Re: [PATCH v2] pci: fix unavailable irq number 255 reported by BIOS

From: Thomas Gleixner
Date: Tue Jan 26 2016 - 03:27:48 EST


On Mon, 25 Jan 2016, Bjorn Helgaas wrote:
> On Mon, Jan 25, 2016 at 02:59:38PM +0800, Chen Fan wrote:

> > i801_smbus 0000:00:1f.3: PCI INT C: no GSI
> > i801_smbus 0000:00:1f.3: Failed to allocate irq 255: -16
> > i801_smbus: probe of 0000:00:1f.3 failed with error -16

The current code does not not fail when the interrupt request fails. It
reports it and clears the IRQ feature flag.

> > @@ -436,7 +437,15 @@ int acpi_pci_irq_enable(struct pci_dev *dev)
> > * driver reported one, then use it. Exit in any case.
> > */
> > if (gsi < 0) {
> > - if (acpi_isa_register_gsi(dev))
> > +#ifdef CONFIG_X86
> > + /*
> > + * The Interrupt Line value of 0xff is defined to mean "unknown"
> > + * or "no connection" (PCI 3.0, Section 6.2.4, footnote on page
> > + * 223), using ~0U as invalid IRQ.
> > + */

And why would this be x86 specific? PCI3.0 is architecture independent, right?

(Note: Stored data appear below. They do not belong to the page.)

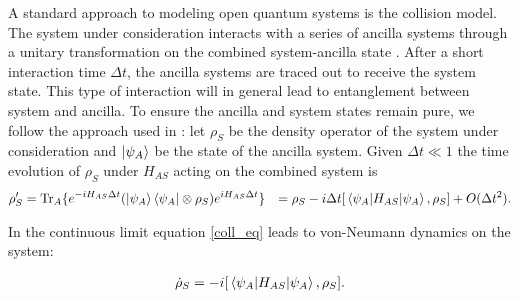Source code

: A standard approach to modeling open quantum systems is the collision model.
The system under consideration interacts with a series of ancilla systems through a unitary transformation on the combined system-ancilla state \cite{Lorenzo_2017}. After a short interaction time $\Delta t$, the ancilla systems are traced out to receive the system state.
This type of interaction will in general lead to entanglement between system and ancilla.
To ensure the ancilla and system states remain pure, we follow the approach used in \cite{beyer2020}:
let $\rho_S$ be the density operator of the system under consideration and $\ket{\psi_A}$ be the state of the ancilla system.
Given $\Delta t \ll 1$ the time evolution of $\rho_S$ under $H_{AS}$ acting on the combined system is
\begin{align}\label{coll_eq}
\rho'_S & = \mathrm{Tr}_A \{ e^{-i H_{AS} \Delta t} (\ket{\psi_A} \bra{\psi_A} \otimes \rho_S) e^{i H_{AS} \Delta t} \} & = \rho_S - i \Delta t [\expval{H_{AS}}{\psi_A}, \rho_S] + O(\Delta t^2).
\end{align}

In the continuous limit equation \ref{coll_eq} leads to von-Neumann dynamics on the system:

\begin{align*}
	\dot{\rho}_S = - i [\expval{H_{AS}}{\psi_A}, \rho_S].
\end{align*}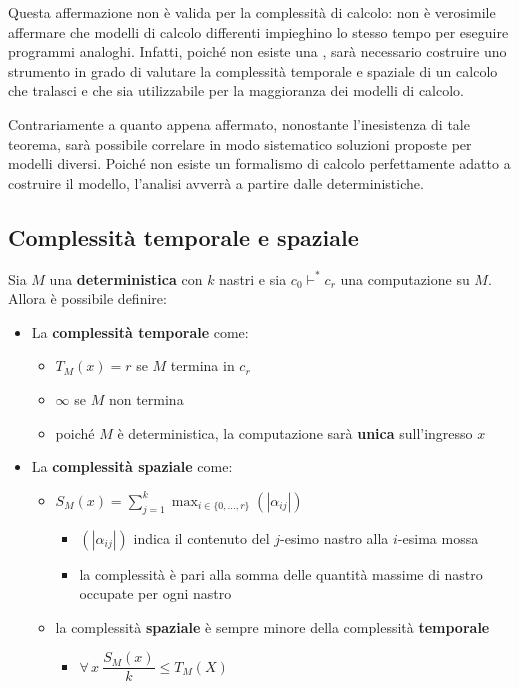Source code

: \documentclass[italian, 10pt]{article}
\begin{document}
Questa affermazione non è valida per la complessità di calcolo: non è verosimile affermare che modelli di calcolo differenti impieghino lo stesso tempo per eseguire programmi analoghi.
Infatti, poiché non esiste una , sarà necessario costruire uno strumento in grado di valutare la complessità temporale e spaziale di un calcolo che tralasci  e che sia utilizzabile per la maggioranza dei modelli di calcolo.

Contrariamente a quanto appena affermato, nonostante l'inesistenza di tale teorema, sarà possibile correlare in modo sistematico soluzioni proposte per modelli diversi.
Poiché non esiste un formalismo di calcolo perfettamente adatto a costruire il modello, l'analisi avverrà a partire dalle \TM deterministiche.

\subsection{Complessità temporale e spaziale}

Sia \(M\) una \TM \textbf{deterministica} con \(k\) nastri e sia \(c_0 \vdash^\ast c_r\) una computazione su \(M\).
Allora è possibile definire:

\begin{itemize}
  \item La \textbf{complessità temporale} come:
        \begin{itemize}
          \item \(T_M(x) = r\) se \(M\) termina in \(c_r\)
          \item \(\infty\) se \(M\) non termina
          \item poiché \(M\) è deterministica, la computazione sarà \textbf{unica} sull'ingresso \(x\)
        \end{itemize}
  \item La \textbf{complessità spaziale} come:
        \begin{itemize}
          \item \(\displaystyle S_M(x) = \sum^k_{j=1} \max_{i \in \{0, \ldots, r\}} \left(|\alpha_{ij}|\right)\)
                \begin{itemize}[label=\(\rightarrow\)]
                  \item \(\left(|\alpha_{ij}|\right)\) indica il contenuto del \(j\)-esimo nastro alla \(i\)-esima mossa
                  \item la complessità è pari alla somma delle quantità massime di nastro occupate per ogni nastro
                \end{itemize}
          \item la complessità \textbf{spaziale} è sempre minore della complessità \textbf{temporale}
                \begin{itemize}[label=\(\rightarrow\)]
                  \item \(\forall \, x \ \dfrac{S_M(x)}{k} \leq T_M(X)\)
                \end{itemize}
        \end{itemize}
\end{itemize}
\end{document}
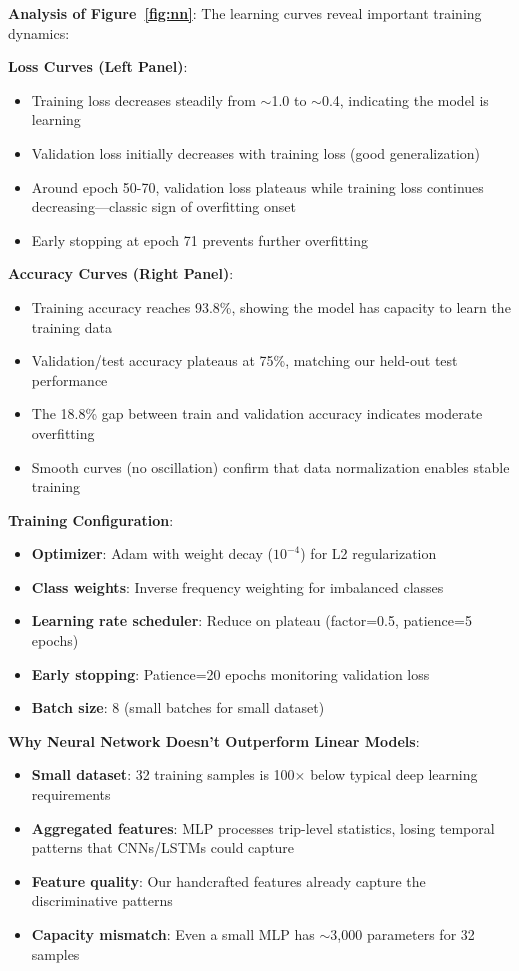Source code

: \documentclass[11pt,a4paper]{article}
\begin{document}
\textbf{Analysis of Figure~\ref{fig:nn}}: The learning curves reveal important training dynamics:

\textbf{Loss Curves (Left Panel)}:
\begin{itemize}[leftmargin=*]
    \item Training loss decreases steadily from $\sim$1.0 to $\sim$0.4, indicating the model is learning
    \item Validation loss initially decreases with training loss (good generalization)
    \item Around epoch 50-70, validation loss plateaus while training loss continues decreasing---classic sign of overfitting onset
    \item Early stopping at epoch 71 prevents further overfitting
\end{itemize}

\textbf{Accuracy Curves (Right Panel)}:
\begin{itemize}[leftmargin=*]
    \item Training accuracy reaches 93.8\%, showing the model has capacity to learn the training data
    \item Validation/test accuracy plateaus at 75\%, matching our held-out test performance
    \item The 18.8\% gap between train and validation accuracy indicates moderate overfitting
    \item Smooth curves (no oscillation) confirm that data normalization enables stable training
\end{itemize}

\textbf{Training Configuration}:
\begin{itemize}[leftmargin=*]
    \item \textbf{Optimizer}: Adam with weight decay ($10^{-4}$) for L2 regularization
    \item \textbf{Class weights}: Inverse frequency weighting for imbalanced classes
    \item \textbf{Learning rate scheduler}: Reduce on plateau (factor=0.5, patience=5 epochs)
    \item \textbf{Early stopping}: Patience=20 epochs monitoring validation loss
    \item \textbf{Batch size}: 8 (small batches for small dataset)
\end{itemize}

\textbf{Why Neural Network Doesn't Outperform Linear Models}:
\begin{itemize}[leftmargin=*]
    \item \textbf{Small dataset}: 32 training samples is 100$\times$ below typical deep learning requirements
    \item \textbf{Aggregated features}: MLP processes trip-level statistics, losing temporal patterns that CNNs/LSTMs could capture
    \item \textbf{Feature quality}: Our handcrafted features already capture the discriminative patterns
    \item \textbf{Capacity mismatch}: Even a small MLP has $\sim$3,000 parameters for 32 samples
\end{itemize}
\end{document}
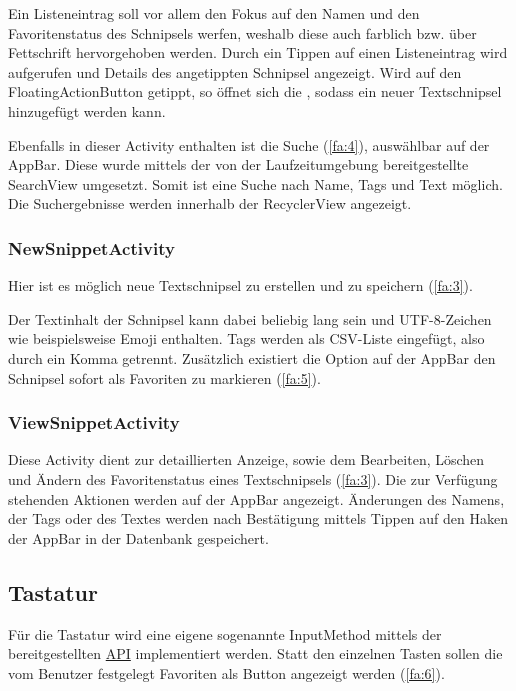 \documentclass[11pt]{article}
\begin{document}
	\noindent Ein Listeneintrag soll vor allem den Fokus auf den Namen und den Favoritenstatus des Schnipsels werfen, weshalb diese auch farblich bzw. über Fettschrift hervorgehoben werden. \newline
	Durch ein Tippen auf einen Listeneintrag wird  aufgerufen und Details des angetippten Schnipsel angezeigt.\newline
	Wird auf den FloatingActionButton getippt, so öffnet sich die , sodass ein neuer Textschnipsel hinzugefügt werden kann.\newline
	
	\noindent Ebenfalls in dieser Activity enthalten ist die Suche (\ref{fa:4}), auswählbar auf der AppBar. Diese wurde mittels der von der Laufzeitumgebung bereitgestellte SearchView umgesetzt. Somit ist eine Suche nach Name, Tags und Text möglich.
	Die Suchergebnisse werden innerhalb der RecyclerView angezeigt.
	
	\subsubsection{New\-Snippet\-Activity}
	\label{sec:new}
	Hier ist es möglich neue Textschnipsel zu erstellen und zu speichern (\ref{fa:3}). \newline
	
	\noindent Der Textinhalt der Schnipsel kann dabei beliebig lang sein und UTF-8-Zeichen wie beispielsweise Emoji enthalten. 
	Tags werden als CSV-Liste eingefügt, also durch ein Komma getrennt. 
	Zusätzlich existiert die Option auf der AppBar den Schnipsel sofort als Favoriten zu markieren (\ref{fa:5}). 
	
	\subsubsection{View\-Snippet\-Activity}
	\label{sec:view}
	Diese Activity dient zur detaillierten Anzeige, sowie dem Bearbeiten, Löschen und Ändern des Favoritenstatus eines Textschnipsels (\ref{fa:3}). 
	Die zur Verfügung stehenden Aktionen werden auf der AppBar angezeigt.
	Änderungen des Namens, der Tags oder des Textes werden nach Bestätigung mittels Tippen auf den Haken der AppBar in der Datenbank gespeichert.
	
	
	\subsection{Tastatur}
	\label{sec:keyboard}
	\noindent Für die Tastatur wird eine eigene sogenannte InputMethod mittels der bereitgestellten \href{https://developer.android.com/guide/topics/text/creating-input-method.html}{API} implementiert werden. Statt den einzelnen Tasten sollen die vom Benutzer festgelegt Favoriten als Button angezeigt werden (\ref{fa:6}).\\
	
\end{document}
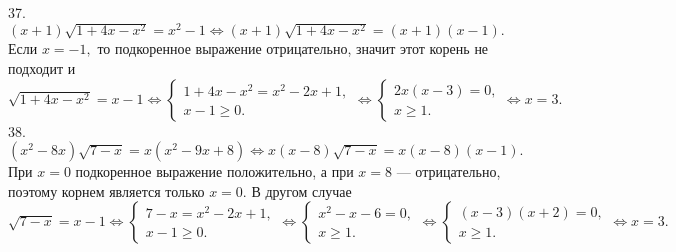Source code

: 37. $(x+1)\sqrt{1+4x-x^2}=x^2-1\Leftrightarrow (x+1)\sqrt{1+4x-x^2}=(x+1)(x-1).$ Если $x=-1,$ то подкоренное выражение отрицательно, значит этот корень не подходит и $\sqrt{1+4x-x^2}=x-1\Leftrightarrow\begin{cases}1+4x-x^2=x^2-2x+1,\\ x-1\geqslant0.\end{cases}
\Leftrightarrow\begin{cases}2x(x-3)=0,\\ x\geqslant1.\end{cases}\Leftrightarrow
x=3.$\\
38. $(x^2-8x)\sqrt{7-x}=x(x^2-9x+8)\Leftrightarrow x(x-8)\sqrt{7-x}=x(x-8)(x-1).$ При $x=0$ подкоренное выражение положительно, а при $x=8$ --- отрицательно, поэтому корнем является только $x=0.$ В другом случае $\sqrt{7-x}=x-1\Leftrightarrow \begin{cases} 7-x=x^2-2x+1,\\ x-1\geqslant0.\end{cases}
\Leftrightarrow \begin{cases} x^2-x-6=0,\\ x\geqslant1.\end{cases}
\Leftrightarrow \begin{cases} (x-3)(x+2)=0,\\ x\geqslant1.\end{cases}\Leftrightarrow x=3.$

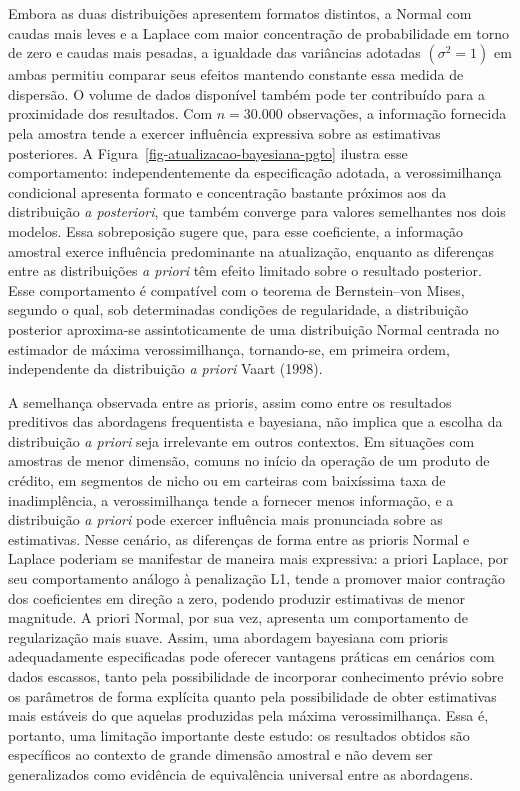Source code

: \documentclass[
  brazilian,
  12pt,
  letterpaper,
  DIV=11,
  numbers=noendperiod]{scrartcl}
\begin{document}
Embora as duas distribuições apresentem formatos distintos, a Normal com
caudas mais leves e a Laplace com maior concentração de probabilidade em
torno de zero e caudas mais pesadas, a igualdade das variâncias adotadas
\((\sigma^2=1)\) em ambas permitiu comparar seus efeitos mantendo
constante essa medida de dispersão. O volume de dados disponível também
pode ter contribuído para a proximidade dos resultados. Com \(n=30.000\)
observações, a informação fornecida pela amostra tende a exercer
influência expressiva sobre as estimativas posteriores. A
Figura~\ref{fig-atualizacao-bayesiana-pgto} ilustra esse comportamento:
independentemente da especificação adotada, a verossimilhança
condicional apresenta formato e concentração bastante próximos aos da
distribuição \emph{a posteriori}, que também converge para valores
semelhantes nos dois modelos. Essa sobreposição sugere que, para esse
coeficiente, a informação amostral exerce influência predominante na
atualização, enquanto as diferenças entre as distribuições \emph{a
priori} têm efeito limitado sobre o resultado posterior. Esse
comportamento é compatível com o teorema de Bernstein--von Mises,
segundo o qual, sob determinadas condições de regularidade, a
distribuição posterior aproxima-se assintoticamente de uma distribuição
Normal centrada no estimador de máxima verossimilhança, tornando-se, em
primeira ordem, independente da distribuição \emph{a priori} Vaart
(1998).

A semelhança observada entre as prioris, assim como entre os resultados
preditivos das abordagens frequentista e bayesiana, não implica que a
escolha da distribuição \emph{a priori} seja irrelevante em outros
contextos. Em situações com amostras de menor dimensão, comuns no início
da operação de um produto de crédito, em segmentos de nicho ou em
carteiras com baixíssima taxa de inadimplência, a verossimilhança tende
a fornecer menos informação, e a distribuição \emph{a priori} pode
exercer influência mais pronunciada sobre as estimativas. Nesse cenário,
as diferenças de forma entre as prioris Normal e Laplace poderiam se
manifestar de maneira mais expressiva: a priori Laplace, por seu
comportamento análogo à penalização L1, tende a promover maior contração
dos coeficientes em direção a zero, podendo produzir estimativas de
menor magnitude. A priori Normal, por sua vez, apresenta um
comportamento de regularização mais suave. Assim, uma abordagem
bayesiana com prioris adequadamente especificadas pode oferecer
vantagens práticas em cenários com dados escassos, tanto pela
possibilidade de incorporar conhecimento prévio sobre os parâmetros de
forma explícita quanto pela possibilidade de obter estimativas mais
estáveis do que aquelas produzidas pela máxima verossimilhança. Essa é,
portanto, uma limitação importante deste estudo: os resultados obtidos
são específicos ao contexto de grande dimensão amostral e não devem ser
generalizados como evidência de equivalência universal entre as
abordagens.
\end{document}
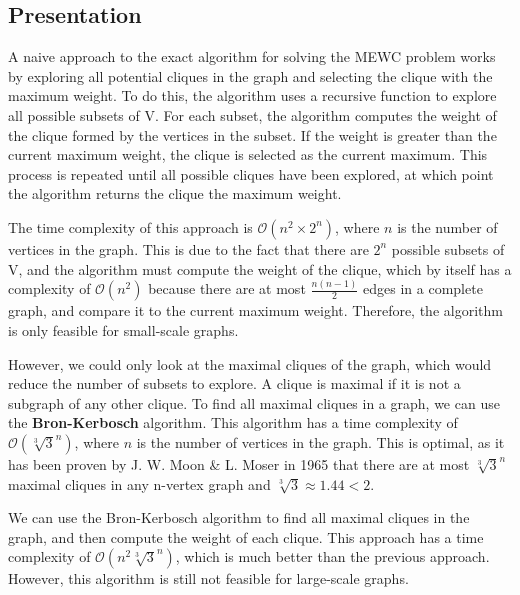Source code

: \subsection{Presentation}

A naive approach to the exact algorithm for solving the MEWC problem works by
exploring all potential cliques in the graph and selecting the clique with the
maximum weight. To do this, the algorithm uses a recursive function to explore
all possible subsets of V. For each subset, the algorithm computes the weight of
the clique formed by the vertices in the subset. If the weight is greater than the
current maximum weight, the clique is selected as the current maximum. This
process is repeated until all possible cliques have been explored, at which point
the algorithm returns the clique the maximum weight.
\bigskip

The time complexity of this approach is $\mathcal{O}(n^2\times2^n)$, where $n$
is the number of vertices in the graph. This is due to the fact that there are
$2^n$ possible subsets of V, and the algorithm must compute the weight of the clique,
which by itself has a complexity of $\mathcal{O}(n^2)$ because there are at most
$\frac{n(n-1)}{2}$ edges in a complete graph, and compare it to the current
maximum weight. Therefore, the algorithm is only feasible for small-scale graphs.
\bigskip

However, we could only look at the maximal cliques of the graph, which would
reduce the number of subsets to explore. A clique is maximal if it is not a
subgraph of any other clique. To find all maximal cliques in a graph, we can use
the \textbf{Bron-Kerbosch} algorithm\cite{finding-all-cliques-of-an-undirected-graph}.
This algorithm has a time complexity of $\mathcal{O}(\sqrt[3]{3}^n)$, where $n$
is the number of vertices in the graph. This is optimal, as it has been proven by
J. W. Moon \& L. Moser in 1965\cite{on-cliques-in-graphs} that there are at most
$\sqrt[3]{3}^n$ maximal cliques in any n-vertex graph and $\sqrt[3]{3} \approx 1.44 < 2$.
\bigskip

We can use the Bron-Kerbosch algorithm to find all maximal cliques in the graph,
and then compute the weight of each clique. This approach has a time complexity of
$\mathcal{O}(n^2\sqrt[3]{3}^n)$, which is much better than the previous
approach. However, this algorithm is still not feasible for large-scale graphs.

> > + dev->irq = (dev->irq == 0xff) ? IRQ_INVALID : dev->irq;
>
> It's much simpler and clearer to write:
>
> if (dev->irq == 0xff)
> dev->irq = IRQ_INVALID;

I do not understand that IRQ_INVALID business at all.

> > +#endif
> > + if (!irq_is_valid(dev->irq) || acpi_isa_register_gsi(dev))
> > dev_warn(&dev->dev, "PCI INT %c: no GSI\n",
> > pin_name(pin));
> >

The existing code already drops into this place because
acpi_isa_register_gsi() fails.

> > i801_smbus 0000:00:1f.3: PCI INT C: no GSI

What extra value does that !irq_is_valid() provide?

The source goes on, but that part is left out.